Pada saat itu, ulasan asing beragam.
“Saya pikir pertanyaannya adalah apakah kendali dari atas dapat dilonggarkan, dan saya tidak melihat tanda-tandanya,” kata Keith Howard, seorang profesor di departemen musik dan pusat studi Korea di Universitas London. “Sutradara, komposer, arranger, koreografer, dan semua orang yang duduk di belakang seniman itu sendiri masih terikat pada dogma realisme sosialis, mengenai teks, menarik garis partai, menghormati pimpinan, moralitas.”
Adam Cathcart, pakar Tiongkok dan Korea Utara di Universitas Leeds, mengatakan kemunculan kembali pemain biola Sonu bulan ini, ketika kelompok tersebut menuju ke provinsi-provinsi setelah tampil di Pyongyang, sangat penting karena hal itu menghilangkan rumor bahwa dia entah bagaimana terjebak dalam kasus tersebut. dampak dari pembersihan tersebut. dan eksekusi paman Kim, Jang Song Thaek.
Dia mengatakan kelompok tersebut melakukan perjalanan ke Tiongkok selama kunjungan Jang ke sana pada bulan Agustus 2012.
“Dia jelas tidak disingkirkan atau dikucilkan,” kata Cathcart.
Waktu debut grup tersebut, kurang dari setahun setelah transisi Kim dari ayahnya, Kim Jong Il, menunjukkan bahwa grup tersebut adalah salah satu proyek besar pertama Kim yang lebih muda. Siaran program awal mereka begitu populer sehingga jalanan di Pyongyang kabarnya sepi.
Peran Kim sebagai produser eksekutif juga belum pernah terjadi sebelumnya.
“Korea Utara memiliki sejarah seni yang didukung rezim yang baik isi maupun bentuknya mengabdi pada negara,” kata Darcie Draudt, seorang analis Korea Utara dan kontributor situs Sino-NK. “Kim Jong Il memiliki ketertarikan khusus pada industri film, karena ia melihatnya sebagai senjata ideologis yang ampuh dalam mendukung revolusi. Ia juga mendirikan Pochonbo Electronic Ensemble pada tahun 1983, yang menggabungkan instrumen elektronik dengan musik tradisional Korea.”
Draudt mengatakan Kim Jong Un juga mencoba menggunakan Moranbong Band sebagai alat untuk memacu “semangat yang tepat” bangsa di balik tujuan kepemimpinannya.
Bagaimana perasaan band tentang hal itu sulit untuk dikatakan.

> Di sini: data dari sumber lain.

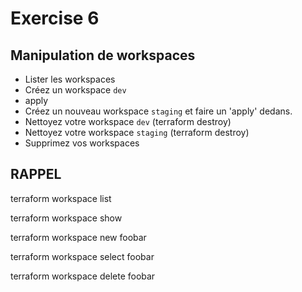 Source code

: # Exercise 6

## Manipulation de workspaces

* Lister les workspaces
* Créez un workspace `dev`
* apply
* Créez un nouveau workspace `staging` et faire un 'apply' dedans.
* Nettoyez votre workspace `dev` (terraform destroy)
* Nettoyez votre workspace `staging` (terraform destroy)
* Supprimez vos workspaces

## RAPPEL

terraform workspace list

terraform workspace show

terraform workspace new foobar

terraform workspace select foobar

terraform workspace delete foobar
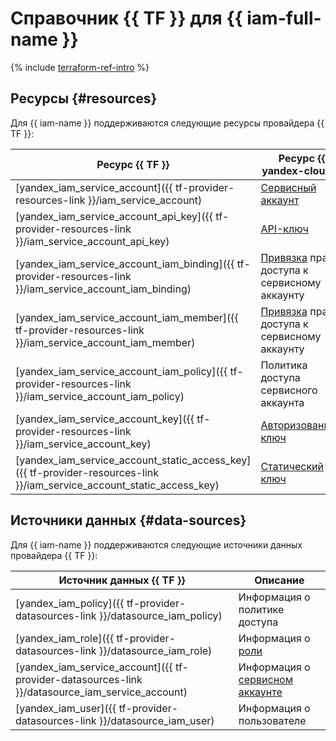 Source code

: # Справочник {{ TF }} для {{ iam-full-name }}

{% include [terraform-ref-intro](../_includes/terraform-ref-intro.md) %}

## Ресурсы {#resources}

Для {{ iam-name }} поддерживаются следующие ресурсы провайдера {{ TF }}:

| **Ресурс {{ TF }}** | **Ресурс {{ yandex-cloud }}** |
| --- | --- |
| [yandex_iam_service_account]({{ tf-provider-resources-link }}/iam_service_account) | [Сервисный аккаунт](./concepts/users/service-accounts.md) |
| [yandex_iam_service_account_api_key]({{ tf-provider-resources-link }}/iam_service_account_api_key) | [API-ключ](./concepts/authorization/api-key.md) |
| [yandex_iam_service_account_iam_binding]({{ tf-provider-resources-link }}/iam_service_account_iam_binding) | [Привязка](./concepts/access-control/index.md#access-bindings) прав доступа к сервисному аккаунту |
| [yandex_iam_service_account_iam_member]({{ tf-provider-resources-link }}/iam_service_account_iam_member) | [Привязка](./concepts/access-control/index.md#access-bindings) прав доступа к сервисному аккаунту |
| [yandex_iam_service_account_iam_policy]({{ tf-provider-resources-link }}/iam_service_account_iam_policy) | Политика доступа сервисного аккаунта |
| [yandex_iam_service_account_key]({{ tf-provider-resources-link }}/iam_service_account_key) | [Авторизованный ключ](./concepts/authorization/key.md) |
| [yandex_iam_service_account_static_access_key]({{ tf-provider-resources-link }}/iam_service_account_static_access_key) | [Статический ключ](./concepts/authorization/access-key.md) |

## Источники данных {#data-sources}

Для {{ iam-name }} поддерживаются следующие источники данных провайдера {{ TF }}:

| **Источник данных {{ TF }}** | **Описание** |
| --- | --- |
| [yandex_iam_policy]({{ tf-provider-datasources-link }}/datasource_iam_policy) | Информация о политике доступа |
| [yandex_iam_role]({{ tf-provider-datasources-link }}/datasource_iam_role) | Информация о [роли](./concepts/access-control/roles.md) |
| [yandex_iam_service_account]({{ tf-provider-datasources-link }}/datasource_iam_service_account) | Информация о [сервисном аккаунте](./concepts/users/service-accounts.md) |
| [yandex_iam_user]({{ tf-provider-datasources-link }}/datasource_iam_user) | Информация о пользователе | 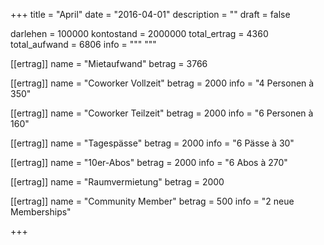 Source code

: +++
title = "April"
date = "2016-04-01"
description = ""
draft = false

darlehen = 100000
kontostand = 2000000
total_ertrag = 4360
total_aufwand = 6806
info = """
"""

[[ertrag]]
name = "Mietaufwand"
betrag = 3766

[[ertrag]]
name = "Coworker Vollzeit"
betrag = 2000
info = "4 Personen à 350"

[[ertrag]]
name = "Coworker Teilzeit"
betrag = 2000
info = "6 Personen à 160"

[[ertrag]]
name = "Tagespässe"
betrag = 2000
info = "6 Pässe à 30"

[[ertrag]]
name = "10er-Abos"
betrag = 2000
info = "6 Abos à 270"

[[ertrag]]
name = "Raumvermietung"
betrag = 2000

[[ertrag]]
name = "Community Member"
betrag = 500
info = "2 neue Memberships"

+++
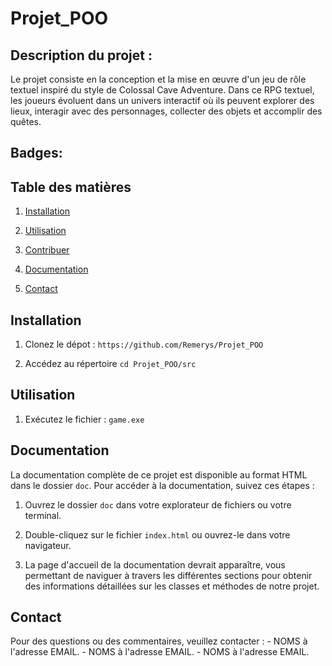 # Projet_POO


## Description du projet :
Le projet consiste en la conception et la mise en œuvre d'un jeu de rôle textuel inspiré du style de Colossal Cave Adventure. Dans ce RPG textuel, les joueurs évoluent dans un univers interactif où ils peuvent explorer des lieux, interagir avec des personnages, collecter des objets et accomplir des quêtes.

## Badges:


## Table des matières

1. [Installation](#installation)

2. [Utilisation](#utilisation)

3. [Contribuer](#contribuer)

4. [Documentation](#documentation)

4. [Contact](#contact)


## Installation

1. Clonez le dépot : `https://github.com/Remerys/Projet_POO`

2. Accédez au répertoire `cd Projet_POO/src`


## Utilisation
1. Exécutez le fichier : `game.exe`

## Documentation

La documentation complète de ce projet est disponible au format HTML dans le dossier `doc`. Pour accéder à la documentation, suivez ces étapes :

1. Ouvrez le dossier `doc` dans votre explorateur de fichiers ou votre terminal.

2. Double-cliquez sur le fichier `index.html` ou ouvrez-le dans votre navigateur.

3. La page d'accueil de la documentation devrait apparaître, vous permettant de naviguer à travers les différentes sections pour obtenir des informations détaillées sur les classes et méthodes de notre projet.


## Contact
Pour des questions ou des commentaires, veuillez contacter :
    - NOMS à l'adresse EMAIL.
    - NOMS à l'adresse EMAIL.
    - NOMS à l'adresse EMAIL. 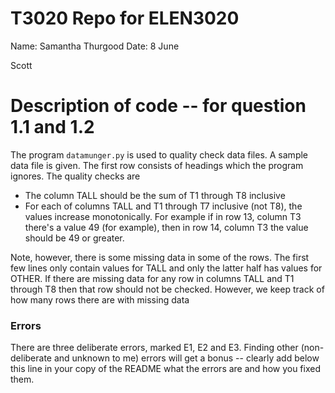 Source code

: 
# T3020   Repo for ELEN3020

Name: Samantha Thurgood
Date: 8 June

Scott
# Description of code -- for question 1.1 and 1.2

The program `datamunger.py` is used to quality check data files. A
sample data file is given. The first row consists of headings which
the program ignores. The quality checks are

* The column TALL should be the sum of T1 through T8 inclusive
* For each of columns TALL and T1 through T7 inclusive (not T8),  the values increase monotonically. For example if in row 13, column T3 there's a value 49 (for example), then in row 14, column T3 the value should be 49 or greater.

Note, however, there is some missing data in some of the rows. The first few lines only contain values for TALL and only the latter half has values for OTHER.  If there are missing data for any row in columns TALL and T1 through T8 then that row should not be checked. However, we keep track of how many rows there are with missing data


### Errors

There are three deliberate errors, marked E1, E2 and E3. Finding other (non-deliberate and unknown to me)  errors will get a bonus -- clearly add below this line in your copy of the README what the errors are and how you fixed them.
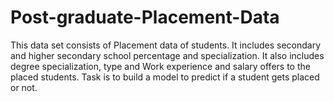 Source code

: # Post-graduate-Placement-Data

This data set consists of Placement data of students. It includes secondary and higher secondary school percentage and specialization. It also includes degree specialization, type and Work experience and salary offers to the placed students. Task is to build a model to predict if a student gets placed or not.
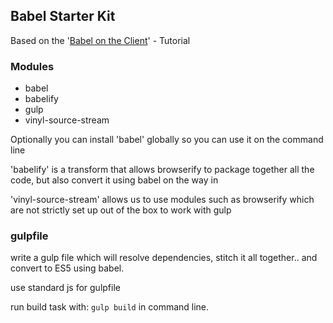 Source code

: ## Babel Starter Kit
Based on the '[Babel on the Client](http://code.tutsplus.com/courses/start-coding-es6-with-babel/lessons/babel-on-the-client)' - Tutorial

### Modules
- babel
- babelify
- gulp
- vinyl-source-stream

Optionally you can install 'babel' globally so you can use it on the command line

'babelify' is a transform that allows browserify to package together all the code, but also convert it using babel on the way in

'vinyl-source-stream'
allows us to use modules such as browserify which are not strictly set up out of the box to work with gulp

### gulpfile
write a gulp file which will resolve dependencies, stitch it all together.. and convert to ES5 using babel.

use standard js for gulpfile

run build task with: `gulp build` in command line.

Anggotanya tidak melakukan wawancara.
Namun satu hal yang pasti: mereka hadir untuk melayani penggemar nomor 1 mereka.
“Saya tidak berpikir (kelompok ini) berada dalam bahaya melampaui Kim Jong Un dalam hal popularitas, mengingat bobot dan momentum yang melekat pada kultus kepribadian di sekitar kepemimpinan Kim sejak akhir tahun 1960an,” kata Cathcart dan musisi. mengetahui tempat mereka dalam sistem itu dan mengetahui bahwa untuk berhasil di dalamnya, seseorang tidak mencoba melewati batas-batas yang telah ditetapkan.”